Top of Data records
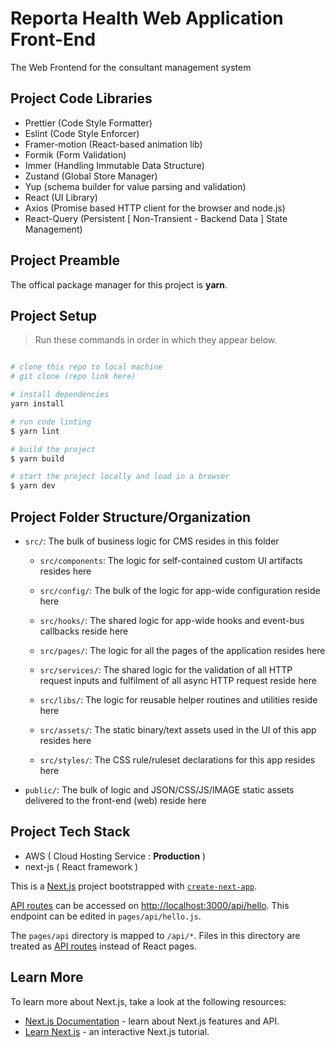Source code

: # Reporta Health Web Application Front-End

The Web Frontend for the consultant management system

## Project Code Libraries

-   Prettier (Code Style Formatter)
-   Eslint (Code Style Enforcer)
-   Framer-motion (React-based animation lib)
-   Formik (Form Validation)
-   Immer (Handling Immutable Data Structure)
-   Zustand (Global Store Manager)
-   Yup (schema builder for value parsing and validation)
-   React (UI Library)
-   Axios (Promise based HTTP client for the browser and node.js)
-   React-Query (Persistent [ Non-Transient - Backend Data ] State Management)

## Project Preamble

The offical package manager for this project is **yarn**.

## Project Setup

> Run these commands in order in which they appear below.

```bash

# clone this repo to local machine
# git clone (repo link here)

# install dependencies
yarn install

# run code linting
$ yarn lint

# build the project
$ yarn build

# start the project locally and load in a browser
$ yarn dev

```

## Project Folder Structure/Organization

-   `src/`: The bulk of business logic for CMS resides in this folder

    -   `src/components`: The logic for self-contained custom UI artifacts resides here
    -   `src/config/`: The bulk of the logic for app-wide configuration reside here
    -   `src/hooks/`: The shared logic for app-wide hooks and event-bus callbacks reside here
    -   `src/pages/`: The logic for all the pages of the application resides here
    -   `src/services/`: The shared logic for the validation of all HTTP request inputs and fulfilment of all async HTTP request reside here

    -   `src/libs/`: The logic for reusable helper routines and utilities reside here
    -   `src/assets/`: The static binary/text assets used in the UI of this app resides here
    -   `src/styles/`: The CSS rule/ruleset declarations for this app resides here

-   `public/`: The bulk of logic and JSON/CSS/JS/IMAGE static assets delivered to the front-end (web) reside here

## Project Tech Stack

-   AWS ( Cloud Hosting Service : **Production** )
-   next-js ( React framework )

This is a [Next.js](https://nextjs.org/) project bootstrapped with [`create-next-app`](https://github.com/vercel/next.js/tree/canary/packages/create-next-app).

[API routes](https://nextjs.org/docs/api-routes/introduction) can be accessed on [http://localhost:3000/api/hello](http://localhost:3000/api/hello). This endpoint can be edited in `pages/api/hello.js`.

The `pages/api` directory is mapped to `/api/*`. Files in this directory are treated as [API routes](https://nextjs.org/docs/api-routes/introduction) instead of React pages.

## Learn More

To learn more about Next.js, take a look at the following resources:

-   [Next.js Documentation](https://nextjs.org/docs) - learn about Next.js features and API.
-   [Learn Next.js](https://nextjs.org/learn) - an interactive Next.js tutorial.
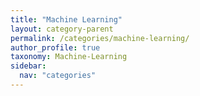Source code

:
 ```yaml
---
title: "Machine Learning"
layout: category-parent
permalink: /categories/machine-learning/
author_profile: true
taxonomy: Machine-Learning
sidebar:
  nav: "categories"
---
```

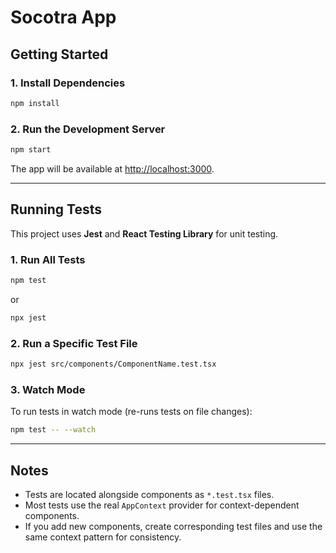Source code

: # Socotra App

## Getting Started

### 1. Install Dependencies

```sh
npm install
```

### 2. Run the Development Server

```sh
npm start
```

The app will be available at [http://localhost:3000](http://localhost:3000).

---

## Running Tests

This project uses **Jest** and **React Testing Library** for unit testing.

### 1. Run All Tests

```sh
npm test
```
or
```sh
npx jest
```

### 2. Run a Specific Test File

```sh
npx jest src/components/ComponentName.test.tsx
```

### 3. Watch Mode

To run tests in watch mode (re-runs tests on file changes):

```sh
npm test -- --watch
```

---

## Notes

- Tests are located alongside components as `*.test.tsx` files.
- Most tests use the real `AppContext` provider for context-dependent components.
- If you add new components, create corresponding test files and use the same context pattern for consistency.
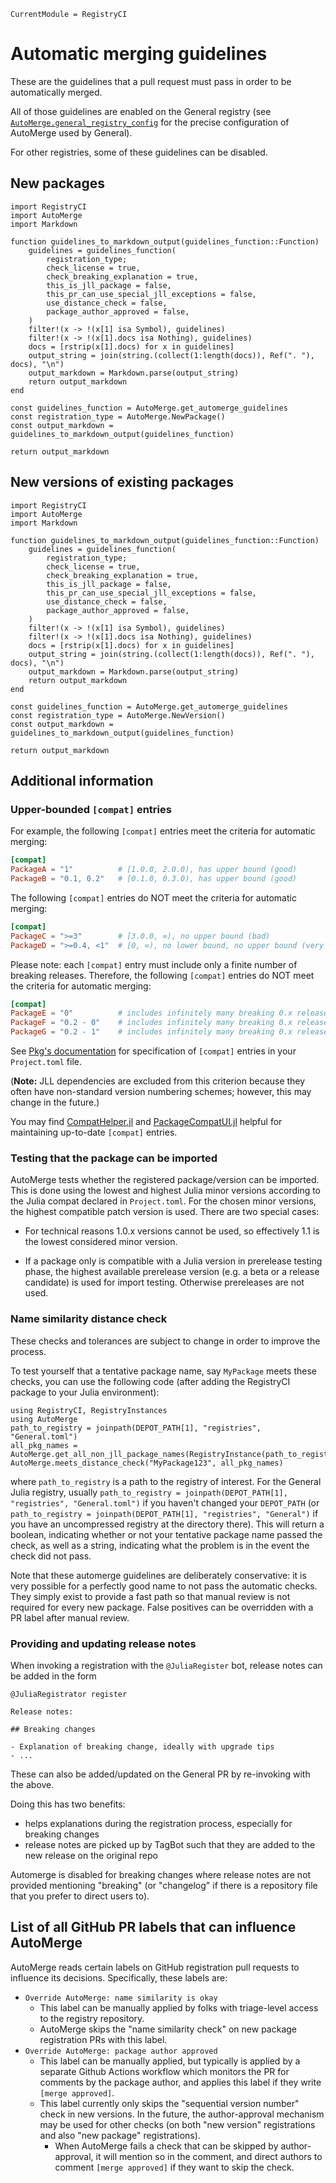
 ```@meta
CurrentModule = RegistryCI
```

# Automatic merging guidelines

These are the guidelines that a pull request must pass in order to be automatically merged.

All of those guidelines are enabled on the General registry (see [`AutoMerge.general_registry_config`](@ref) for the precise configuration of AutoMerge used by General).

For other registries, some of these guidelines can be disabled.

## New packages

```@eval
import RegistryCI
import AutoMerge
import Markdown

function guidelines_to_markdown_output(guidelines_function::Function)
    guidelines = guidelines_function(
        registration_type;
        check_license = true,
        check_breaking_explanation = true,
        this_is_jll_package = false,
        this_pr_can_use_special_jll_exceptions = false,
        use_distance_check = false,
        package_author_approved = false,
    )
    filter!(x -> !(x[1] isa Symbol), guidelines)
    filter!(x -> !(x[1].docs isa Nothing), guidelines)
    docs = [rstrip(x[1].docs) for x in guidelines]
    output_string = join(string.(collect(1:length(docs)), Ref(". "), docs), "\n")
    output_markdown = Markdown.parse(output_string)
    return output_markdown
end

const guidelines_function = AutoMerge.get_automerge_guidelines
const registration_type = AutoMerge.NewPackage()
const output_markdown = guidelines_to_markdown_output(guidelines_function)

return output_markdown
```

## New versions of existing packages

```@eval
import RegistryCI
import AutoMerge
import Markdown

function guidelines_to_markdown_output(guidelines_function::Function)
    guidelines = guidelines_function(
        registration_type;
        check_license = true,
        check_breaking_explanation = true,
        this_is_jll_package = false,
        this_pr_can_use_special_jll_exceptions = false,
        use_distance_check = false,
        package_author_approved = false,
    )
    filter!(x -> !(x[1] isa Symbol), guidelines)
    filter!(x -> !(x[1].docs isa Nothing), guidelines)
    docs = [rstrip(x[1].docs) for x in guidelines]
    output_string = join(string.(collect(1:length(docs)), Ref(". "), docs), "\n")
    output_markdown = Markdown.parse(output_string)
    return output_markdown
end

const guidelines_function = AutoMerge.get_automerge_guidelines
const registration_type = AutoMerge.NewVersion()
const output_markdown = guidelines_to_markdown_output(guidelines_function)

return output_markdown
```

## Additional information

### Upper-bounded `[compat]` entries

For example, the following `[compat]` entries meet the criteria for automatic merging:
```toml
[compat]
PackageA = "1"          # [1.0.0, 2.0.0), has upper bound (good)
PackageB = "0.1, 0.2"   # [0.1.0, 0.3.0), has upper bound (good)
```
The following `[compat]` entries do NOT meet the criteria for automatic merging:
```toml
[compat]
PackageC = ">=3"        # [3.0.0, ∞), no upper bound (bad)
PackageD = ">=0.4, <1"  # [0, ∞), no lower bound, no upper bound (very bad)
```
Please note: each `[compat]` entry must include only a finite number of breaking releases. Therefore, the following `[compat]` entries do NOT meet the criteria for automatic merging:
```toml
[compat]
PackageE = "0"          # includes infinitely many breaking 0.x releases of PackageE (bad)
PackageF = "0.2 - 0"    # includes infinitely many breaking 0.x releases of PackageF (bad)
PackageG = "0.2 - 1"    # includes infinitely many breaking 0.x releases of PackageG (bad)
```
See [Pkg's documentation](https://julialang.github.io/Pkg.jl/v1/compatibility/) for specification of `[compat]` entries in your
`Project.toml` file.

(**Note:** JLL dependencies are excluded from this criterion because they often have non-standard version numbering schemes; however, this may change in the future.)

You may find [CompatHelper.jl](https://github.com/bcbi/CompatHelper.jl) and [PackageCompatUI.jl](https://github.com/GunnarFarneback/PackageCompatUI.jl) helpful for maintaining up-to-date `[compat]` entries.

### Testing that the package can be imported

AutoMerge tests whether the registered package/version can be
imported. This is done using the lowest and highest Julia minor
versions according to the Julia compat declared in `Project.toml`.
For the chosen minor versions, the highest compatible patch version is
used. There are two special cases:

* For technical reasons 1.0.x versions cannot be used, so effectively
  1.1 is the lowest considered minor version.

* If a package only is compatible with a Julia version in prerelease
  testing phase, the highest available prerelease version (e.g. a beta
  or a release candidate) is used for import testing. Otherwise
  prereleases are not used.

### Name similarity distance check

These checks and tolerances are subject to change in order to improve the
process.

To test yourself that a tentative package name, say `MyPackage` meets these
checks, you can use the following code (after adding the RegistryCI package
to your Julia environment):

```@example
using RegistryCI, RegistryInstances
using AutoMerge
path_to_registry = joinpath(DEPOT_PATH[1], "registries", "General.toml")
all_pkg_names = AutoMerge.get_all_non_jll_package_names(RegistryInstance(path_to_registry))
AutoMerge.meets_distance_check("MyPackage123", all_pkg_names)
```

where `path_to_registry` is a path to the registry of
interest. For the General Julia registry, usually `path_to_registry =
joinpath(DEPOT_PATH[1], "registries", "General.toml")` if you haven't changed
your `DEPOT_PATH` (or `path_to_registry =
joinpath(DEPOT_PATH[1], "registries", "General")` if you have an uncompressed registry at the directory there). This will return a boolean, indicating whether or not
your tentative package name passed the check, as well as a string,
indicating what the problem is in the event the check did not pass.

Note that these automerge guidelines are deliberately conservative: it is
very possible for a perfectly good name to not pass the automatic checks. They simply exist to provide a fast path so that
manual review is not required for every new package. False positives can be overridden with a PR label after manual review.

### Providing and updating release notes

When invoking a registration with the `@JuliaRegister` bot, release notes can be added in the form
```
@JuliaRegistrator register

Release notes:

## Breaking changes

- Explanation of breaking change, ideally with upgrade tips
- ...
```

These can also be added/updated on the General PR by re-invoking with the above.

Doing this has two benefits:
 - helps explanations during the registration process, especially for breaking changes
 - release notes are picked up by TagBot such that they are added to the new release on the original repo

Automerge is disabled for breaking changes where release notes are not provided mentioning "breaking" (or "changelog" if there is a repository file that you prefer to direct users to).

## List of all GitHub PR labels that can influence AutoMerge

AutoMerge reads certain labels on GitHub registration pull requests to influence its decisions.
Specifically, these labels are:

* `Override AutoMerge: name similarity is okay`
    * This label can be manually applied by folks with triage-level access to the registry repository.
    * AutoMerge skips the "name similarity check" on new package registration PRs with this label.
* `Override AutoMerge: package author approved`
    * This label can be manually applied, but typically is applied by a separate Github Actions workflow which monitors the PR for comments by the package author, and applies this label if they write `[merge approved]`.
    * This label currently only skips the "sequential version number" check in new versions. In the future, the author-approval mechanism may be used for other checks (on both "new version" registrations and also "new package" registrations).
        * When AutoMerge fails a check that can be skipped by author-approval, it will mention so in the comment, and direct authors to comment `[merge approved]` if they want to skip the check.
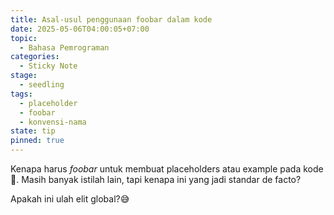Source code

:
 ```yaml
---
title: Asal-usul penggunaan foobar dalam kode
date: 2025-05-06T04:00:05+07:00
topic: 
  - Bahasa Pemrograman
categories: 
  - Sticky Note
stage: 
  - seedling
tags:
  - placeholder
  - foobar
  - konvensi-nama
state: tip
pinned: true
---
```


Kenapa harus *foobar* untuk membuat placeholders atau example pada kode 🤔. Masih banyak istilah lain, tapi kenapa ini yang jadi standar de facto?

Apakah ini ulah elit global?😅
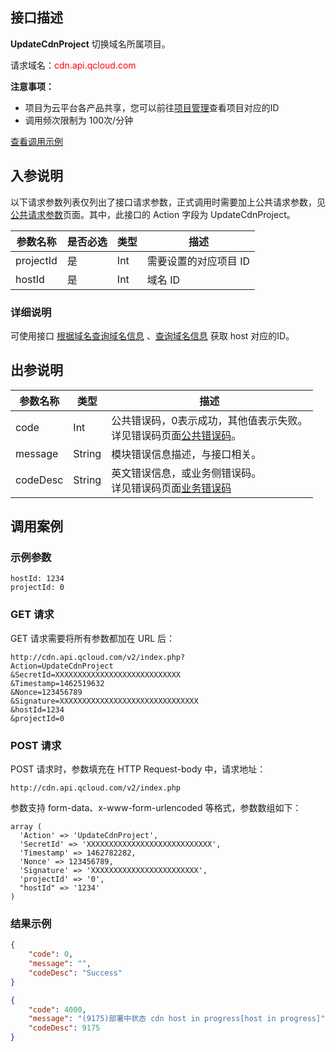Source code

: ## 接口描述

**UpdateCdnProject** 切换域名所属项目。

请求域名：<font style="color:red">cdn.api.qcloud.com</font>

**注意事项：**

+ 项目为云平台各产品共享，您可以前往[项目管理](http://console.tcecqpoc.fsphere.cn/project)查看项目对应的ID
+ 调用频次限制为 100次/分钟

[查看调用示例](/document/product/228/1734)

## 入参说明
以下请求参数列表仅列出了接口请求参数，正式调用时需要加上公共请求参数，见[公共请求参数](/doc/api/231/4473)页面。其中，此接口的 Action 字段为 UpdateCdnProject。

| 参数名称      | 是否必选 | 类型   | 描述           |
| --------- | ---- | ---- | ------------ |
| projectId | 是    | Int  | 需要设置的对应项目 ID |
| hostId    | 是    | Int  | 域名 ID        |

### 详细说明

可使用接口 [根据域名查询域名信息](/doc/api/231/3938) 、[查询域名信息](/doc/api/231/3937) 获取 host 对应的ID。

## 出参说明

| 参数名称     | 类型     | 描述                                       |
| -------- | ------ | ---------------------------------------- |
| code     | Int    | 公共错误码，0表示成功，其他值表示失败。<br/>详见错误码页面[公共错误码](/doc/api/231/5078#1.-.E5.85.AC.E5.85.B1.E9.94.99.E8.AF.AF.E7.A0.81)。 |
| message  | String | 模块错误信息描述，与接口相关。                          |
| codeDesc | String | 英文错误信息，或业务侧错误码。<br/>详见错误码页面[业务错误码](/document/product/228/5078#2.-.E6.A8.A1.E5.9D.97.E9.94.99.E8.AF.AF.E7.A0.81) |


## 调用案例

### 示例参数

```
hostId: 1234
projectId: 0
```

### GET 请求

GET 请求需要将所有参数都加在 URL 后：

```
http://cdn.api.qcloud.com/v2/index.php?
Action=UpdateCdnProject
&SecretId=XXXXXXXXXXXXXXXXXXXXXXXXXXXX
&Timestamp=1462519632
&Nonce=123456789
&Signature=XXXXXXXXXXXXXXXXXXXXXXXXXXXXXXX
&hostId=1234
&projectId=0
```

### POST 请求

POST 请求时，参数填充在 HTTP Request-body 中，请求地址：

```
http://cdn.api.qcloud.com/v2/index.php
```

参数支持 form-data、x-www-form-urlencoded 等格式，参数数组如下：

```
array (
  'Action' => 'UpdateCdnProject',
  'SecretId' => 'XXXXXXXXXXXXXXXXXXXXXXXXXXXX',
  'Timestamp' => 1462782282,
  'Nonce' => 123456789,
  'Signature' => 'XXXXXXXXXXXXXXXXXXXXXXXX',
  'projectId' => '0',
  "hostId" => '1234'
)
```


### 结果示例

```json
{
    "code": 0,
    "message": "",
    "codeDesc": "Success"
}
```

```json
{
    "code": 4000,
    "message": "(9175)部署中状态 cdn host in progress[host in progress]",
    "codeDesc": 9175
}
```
Bottom of Data records
**Activity**
Which lines above include the word "changes"? Pick them out and copy them.

**Reply to the task**
To run tests in watch mode (re-runs tests on file changes):
## Breaking changes
 - helps explanations during the registration process, especially for breaking changes
Automerge is disabled for breaking changes where release notes are not provided mentioning "breaking" (or "changelog" if there is a repository file that you prefer to direct users to).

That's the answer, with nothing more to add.